詳しくは、「labs.google」を参照してください。
4. エージェント時代の責任ある構築
「Gemini 2.0 Flash」と研究用プロトタイプにより、AI研究の最前線で新しい機能をテストし、反復することが可能になり、最終的にはGoogle製品がより役立つものになります。
こうした新しいテクノロジーを開発するにあたり、それに伴う責任と、AIエージェントが安全性とセキュリティに関して生み出す多くの疑問を認識しています。そのため、開発に対して探索的かつ段階的なアプローチを採用し、複数のプロトタイプの調査を実施し、安全性トレーニングを反復的に実装し、テスターや外部の専門家と協力し、広範なリスク評価と安全性および保証の評価を行っています。

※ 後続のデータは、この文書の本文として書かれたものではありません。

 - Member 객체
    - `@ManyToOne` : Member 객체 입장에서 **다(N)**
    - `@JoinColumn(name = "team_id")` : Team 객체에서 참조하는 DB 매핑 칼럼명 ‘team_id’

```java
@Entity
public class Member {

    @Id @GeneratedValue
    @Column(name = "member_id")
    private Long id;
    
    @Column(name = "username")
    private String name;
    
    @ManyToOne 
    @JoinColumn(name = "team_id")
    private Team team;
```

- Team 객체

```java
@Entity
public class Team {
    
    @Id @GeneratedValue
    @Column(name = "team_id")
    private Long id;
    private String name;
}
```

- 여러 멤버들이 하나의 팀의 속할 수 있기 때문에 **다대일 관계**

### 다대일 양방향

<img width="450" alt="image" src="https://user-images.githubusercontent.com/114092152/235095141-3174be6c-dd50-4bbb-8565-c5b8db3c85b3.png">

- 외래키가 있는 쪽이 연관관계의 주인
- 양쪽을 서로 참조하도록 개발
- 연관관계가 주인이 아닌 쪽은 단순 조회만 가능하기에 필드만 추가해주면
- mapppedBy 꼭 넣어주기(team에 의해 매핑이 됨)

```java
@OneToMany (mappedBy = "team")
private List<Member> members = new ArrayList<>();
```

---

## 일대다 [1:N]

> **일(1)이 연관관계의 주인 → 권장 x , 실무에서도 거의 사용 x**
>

・安全プロセスの一環として、長年にわたる社内レビューグループである責任および安全委員会 (RSC) と協力して、潜在的なリスクを特定し、理解してきました。
・「Gemini 2.0」の推論機能により、AI支援のレッドチームアプローチが大幅に進歩しました。これには、リスクを単に検出するだけでなく、リスクを軽減するための評価とトレーニングデータを自動的に生成する機能も含まれます。つまり、安全性のモデルをより効率的に最適化して、大規模な環境に対応できるということです。
・「Gemini 2.0」のマルチモーダル性により潜在的な出力の複雑さが増すため、安全性の向上を図るため、画像と音声の入出力にわたってモデルの評価とトレーニングを継続します。
・「Project Astra」では、ユーザーが意図せずにエージェントに機密情報を共有することに対する潜在的な緩和策を模索しており、ユーザーがセッションを簡単に削除できるプライバシーコントロールをすでに組み込んでいます。また、AIエージェントが信頼できる情報源として機能し、ユーザーに代わって意図しないアクションを取らないようにする方法についても引き続き研究しています。
・「Project Mariner」では、モデルがユーザー指示をサードパーティのプロンプトインジェクションの試みよりも優先するように学習し、外部ソースからの潜在的に悪意のある指示を識別して悪用を防止できるように取り組んでいます。これにより、電子メール、ドキュメント、Webサイトに隠された悪意のある指示などによって、ユーザーが詐欺やフィッシングの試みにさらされるのを防ぐことができます。
AIを構築する唯一の方法は最初から責任を持つことであると固く信じており、モデルとエージェントを進化させていく中で、安全性と責任をモデル開発プロセスの重要な要素にすることを優先し続けます。